= Felix Skowronek =

American flutist and professor (1935–2006)

Felix Skowronek (August 21, 1935 – April 17, 2006) was an American flutist and professor of music.

== Education ==
Skowronek studied in Seattle with Fred H. Wing and Frank Horsfall, and for a few summers with Donald Peck. He later studied with William Kincaid at the Curtis Institute of Music.

== Career ==
Skowronek played principal flute for the Seattle Symphony (1956–57 and 1959–60), Seventh Army Symphony (1957–59), Puerto Rico Symphony Orchestra (1960–66), and St.
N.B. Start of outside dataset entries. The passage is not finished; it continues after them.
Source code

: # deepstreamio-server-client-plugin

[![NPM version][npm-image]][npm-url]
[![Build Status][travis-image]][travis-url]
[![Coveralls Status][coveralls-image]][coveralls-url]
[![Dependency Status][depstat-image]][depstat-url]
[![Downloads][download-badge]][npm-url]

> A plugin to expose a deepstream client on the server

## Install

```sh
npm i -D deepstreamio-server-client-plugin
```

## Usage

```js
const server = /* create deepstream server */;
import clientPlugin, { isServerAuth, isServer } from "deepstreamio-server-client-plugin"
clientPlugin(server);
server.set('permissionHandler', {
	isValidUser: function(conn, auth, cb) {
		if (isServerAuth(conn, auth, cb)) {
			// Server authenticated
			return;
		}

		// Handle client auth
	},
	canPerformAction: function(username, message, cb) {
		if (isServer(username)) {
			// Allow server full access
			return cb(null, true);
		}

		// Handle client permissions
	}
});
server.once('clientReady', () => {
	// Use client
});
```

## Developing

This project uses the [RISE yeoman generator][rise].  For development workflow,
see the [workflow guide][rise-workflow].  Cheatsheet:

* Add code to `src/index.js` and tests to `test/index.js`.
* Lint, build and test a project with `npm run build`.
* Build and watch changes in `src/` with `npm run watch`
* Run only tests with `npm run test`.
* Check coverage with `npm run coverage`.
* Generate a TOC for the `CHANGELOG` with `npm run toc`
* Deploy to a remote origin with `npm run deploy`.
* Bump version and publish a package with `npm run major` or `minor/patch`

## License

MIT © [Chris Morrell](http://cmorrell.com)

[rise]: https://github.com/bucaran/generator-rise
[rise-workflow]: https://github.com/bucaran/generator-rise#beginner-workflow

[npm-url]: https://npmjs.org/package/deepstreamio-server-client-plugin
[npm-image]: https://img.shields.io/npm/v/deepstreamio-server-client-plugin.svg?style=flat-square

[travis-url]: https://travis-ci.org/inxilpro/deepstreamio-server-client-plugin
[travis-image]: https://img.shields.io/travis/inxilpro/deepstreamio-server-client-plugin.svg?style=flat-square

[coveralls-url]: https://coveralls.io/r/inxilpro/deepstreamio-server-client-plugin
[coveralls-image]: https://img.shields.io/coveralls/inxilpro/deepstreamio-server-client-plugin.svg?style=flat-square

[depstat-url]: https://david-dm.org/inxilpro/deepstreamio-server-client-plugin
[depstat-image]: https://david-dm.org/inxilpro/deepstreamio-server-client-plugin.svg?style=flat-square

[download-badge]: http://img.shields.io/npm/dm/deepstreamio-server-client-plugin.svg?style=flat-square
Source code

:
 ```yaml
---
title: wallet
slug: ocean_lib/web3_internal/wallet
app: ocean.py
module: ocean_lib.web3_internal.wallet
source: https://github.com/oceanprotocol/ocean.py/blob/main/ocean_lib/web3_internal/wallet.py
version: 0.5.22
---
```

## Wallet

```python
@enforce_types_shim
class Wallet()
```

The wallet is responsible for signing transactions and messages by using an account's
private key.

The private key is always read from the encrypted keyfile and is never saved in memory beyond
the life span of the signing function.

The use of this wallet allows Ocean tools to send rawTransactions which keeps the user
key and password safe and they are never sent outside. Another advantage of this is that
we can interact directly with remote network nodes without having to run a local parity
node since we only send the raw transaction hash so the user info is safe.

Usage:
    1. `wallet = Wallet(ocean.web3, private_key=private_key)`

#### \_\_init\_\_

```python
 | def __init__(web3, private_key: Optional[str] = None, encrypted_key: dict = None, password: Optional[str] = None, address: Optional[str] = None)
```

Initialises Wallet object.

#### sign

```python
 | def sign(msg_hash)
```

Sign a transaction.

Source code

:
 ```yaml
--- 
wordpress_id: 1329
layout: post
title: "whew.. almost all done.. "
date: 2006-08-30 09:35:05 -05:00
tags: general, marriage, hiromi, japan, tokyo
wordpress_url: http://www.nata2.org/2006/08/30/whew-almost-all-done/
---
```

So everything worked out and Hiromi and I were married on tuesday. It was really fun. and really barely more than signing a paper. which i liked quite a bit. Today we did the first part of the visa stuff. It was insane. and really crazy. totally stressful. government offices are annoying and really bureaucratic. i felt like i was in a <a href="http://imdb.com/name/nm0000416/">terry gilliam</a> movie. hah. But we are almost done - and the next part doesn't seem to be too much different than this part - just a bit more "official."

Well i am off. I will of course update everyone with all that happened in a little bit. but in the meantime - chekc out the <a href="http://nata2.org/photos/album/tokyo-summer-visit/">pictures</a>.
Louis Symphony (1966–68), and was a member of the Casals Festival orchestra in Puerto Rico. He was a founding member of the Soni Ventorum Wind Quintet.

He became a member of the faculty of the Conservatory of Music of Puerto Rico, followed by the University of Washington. He also served as president of the National Flute Association and Seattle Flute Society.

He was a leading figure in the revival of wooden Boehm-style flutes in the USA. He was an expert in the use of various hardwoods in flute manufacturing. He was also a consultant with Verne Q. Powell Flutes Inc. in its attempt to reintroduce the wooden flute to the United States on a major scale.